# Exercise description
Each entry is to be reproduced verbatim, and images are to be omitted.

# Extracted records

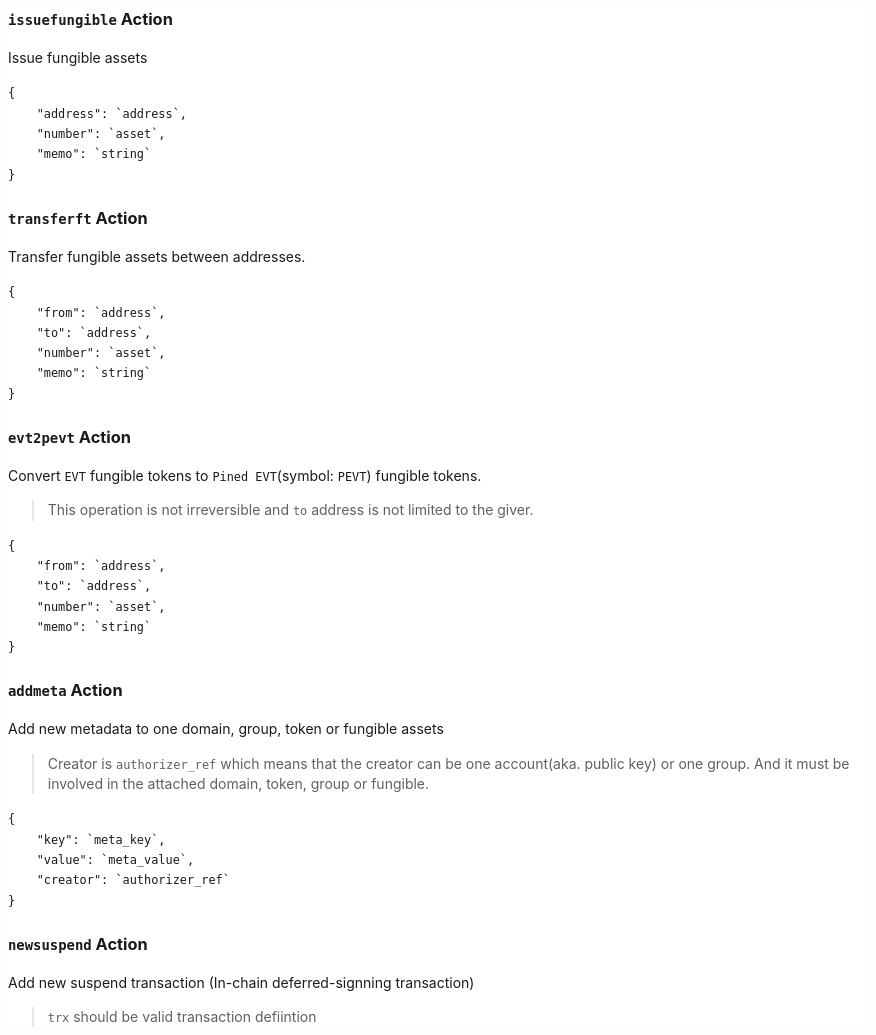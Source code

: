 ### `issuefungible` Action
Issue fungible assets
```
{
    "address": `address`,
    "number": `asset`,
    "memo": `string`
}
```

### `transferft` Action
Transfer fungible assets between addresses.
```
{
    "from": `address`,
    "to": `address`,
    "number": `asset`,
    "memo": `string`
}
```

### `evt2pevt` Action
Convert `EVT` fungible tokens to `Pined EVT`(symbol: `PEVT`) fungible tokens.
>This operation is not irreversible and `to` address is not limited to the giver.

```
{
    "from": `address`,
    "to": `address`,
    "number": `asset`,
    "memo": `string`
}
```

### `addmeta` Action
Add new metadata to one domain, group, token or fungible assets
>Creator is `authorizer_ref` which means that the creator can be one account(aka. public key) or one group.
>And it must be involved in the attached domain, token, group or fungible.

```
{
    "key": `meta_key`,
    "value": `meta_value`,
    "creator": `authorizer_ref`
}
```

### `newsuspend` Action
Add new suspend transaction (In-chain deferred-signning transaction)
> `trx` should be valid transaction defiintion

# Written answer
Source code

: ### `issuefungible` Action
Issue fungible assets
```
{
    "address": `address`,
    "number": `asset`,
    "memo": `string`
}
```

### `transferft` Action
Transfer fungible assets between addresses.
```
{
    "from": `address`,
    "to": `address`,
    "number": `asset`,
    "memo": `string`
}
```

### `evt2pevt` Action
Convert `EVT` fungible tokens to `Pined EVT`(symbol: `PEVT`) fungible tokens.
>This operation is not irreversible and `to` address is not limited to the giver.

```
{
    "from": `address`,
    "to": `address`,
    "number": `asset`,
    "memo": `string`
}
```

### `addmeta` Action
Add new metadata to one domain, group, token or fungible assets
>Creator is `authorizer_ref` which means that the creator can be one account(aka. public key) or one group.
>And it must be involved in the attached domain, token, group or fungible.

```
{
    "key": `meta_key`,
    "value": `meta_value`,
    "creator": `authorizer_ref`
}
```

### `newsuspend` Action
Add new suspend transaction (In-chain deferred-signning transaction)
> `trx` should be valid transaction defiintion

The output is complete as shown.